These two pioneers homesteaded on the piece of land where we live today! (Technically, they filed a Timber Claim on this piece, not a Homestead Application, but more on that later.) Their names were Amos & Alzina Whiting.
Because De Smet is famous for being the Little Town on the Prairie and the girlhood home of Laura Ingalls Wilder, they have done a better than average job of preserving the regional agricultural and pioneer history.
This community boasts the Laura Ingalls Wilder Memorial Society. The role of the society is, in part, to preserve the lives of those who lived nearby when the Ingalls family was homesteading in Dakota Territory.
As a result, when I asked The Memorial Society if they knew anything about the Whiting family, they took me to a tall file cabinet in a fire proof room. Within 5 minutes I was holding an entire folder labeled “Amos Whiting.” This folder was complete with this photo, every newspaper clipping, and all relevant records of Amos Whiting ever found. Plus, thanks to some interested decedents, there was also a 28-page document on the entire history of the Whiting family, tracing all the way back to their immigration to the US in 1636.
Now, I’m mostly interested in Amos – not the seven generations prior to him. But still…easiest research ever!
First of all, to figure out who first owned this piece of ground, I went to the County Courthouse – which also happens to be in De Smet.

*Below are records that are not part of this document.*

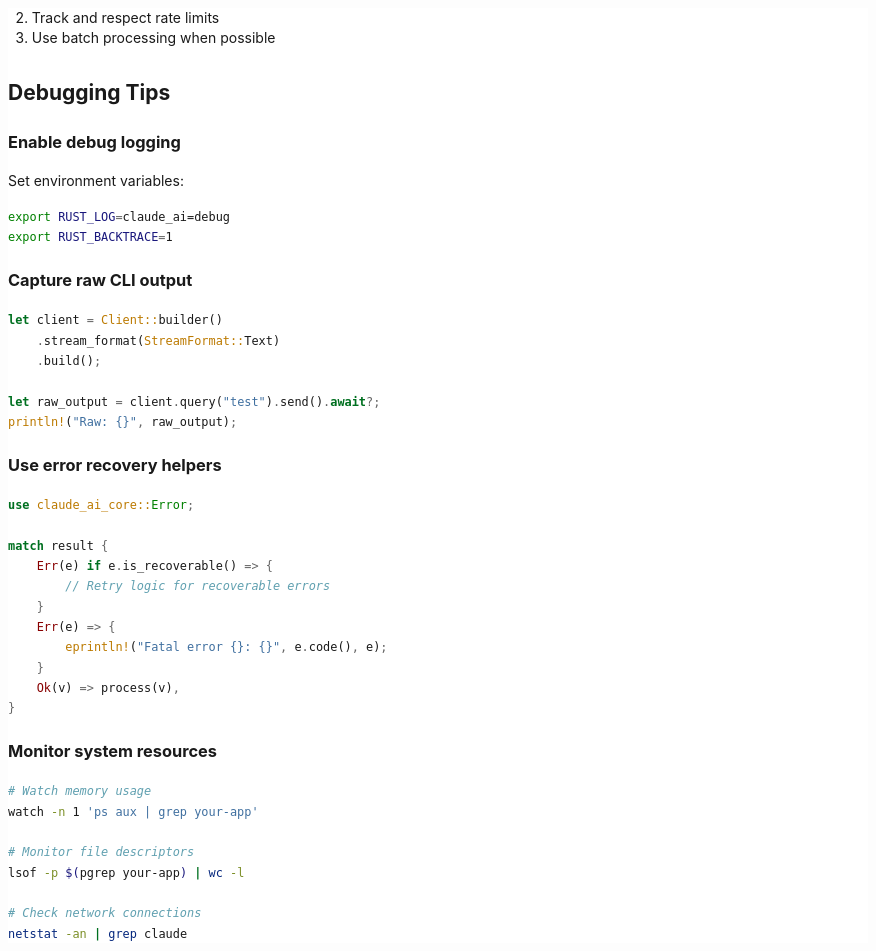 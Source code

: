 2. Track and respect rate limits
3. Use batch processing when possible

## Debugging Tips

### Enable debug logging

Set environment variables:
```bash
export RUST_LOG=claude_ai=debug
export RUST_BACKTRACE=1
```

### Capture raw CLI output

```rust
let client = Client::builder()
    .stream_format(StreamFormat::Text)
    .build();

let raw_output = client.query("test").send().await?;
println!("Raw: {}", raw_output);
```

### Use error recovery helpers

```rust
use claude_ai_core::Error;

match result {
    Err(e) if e.is_recoverable() => {
        // Retry logic for recoverable errors
    }
    Err(e) => {
        eprintln!("Fatal error {}: {}", e.code(), e);
    }
    Ok(v) => process(v),
}
```

### Monitor system resources

```bash
# Watch memory usage
watch -n 1 'ps aux | grep your-app'

# Monitor file descriptors
lsof -p $(pgrep your-app) | wc -l

# Check network connections
netstat -an | grep claude
```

This means De Smet is the County Seat for Kingsbury County. Another perk for me, sure makes for easy fact-finding if your courthouse is only six miles away. The Register of Deeds keeps all of the records on land and they are available for the public to access. For $1 you can get a copy of a page out of their huge, old book. The books are hand-written in tidy cursive.
So, that’s how a came to have a photo of Amos & Alzina Whiting and how I confirmed that they were the original owners of this farm ground.
Pretty lucky, huh?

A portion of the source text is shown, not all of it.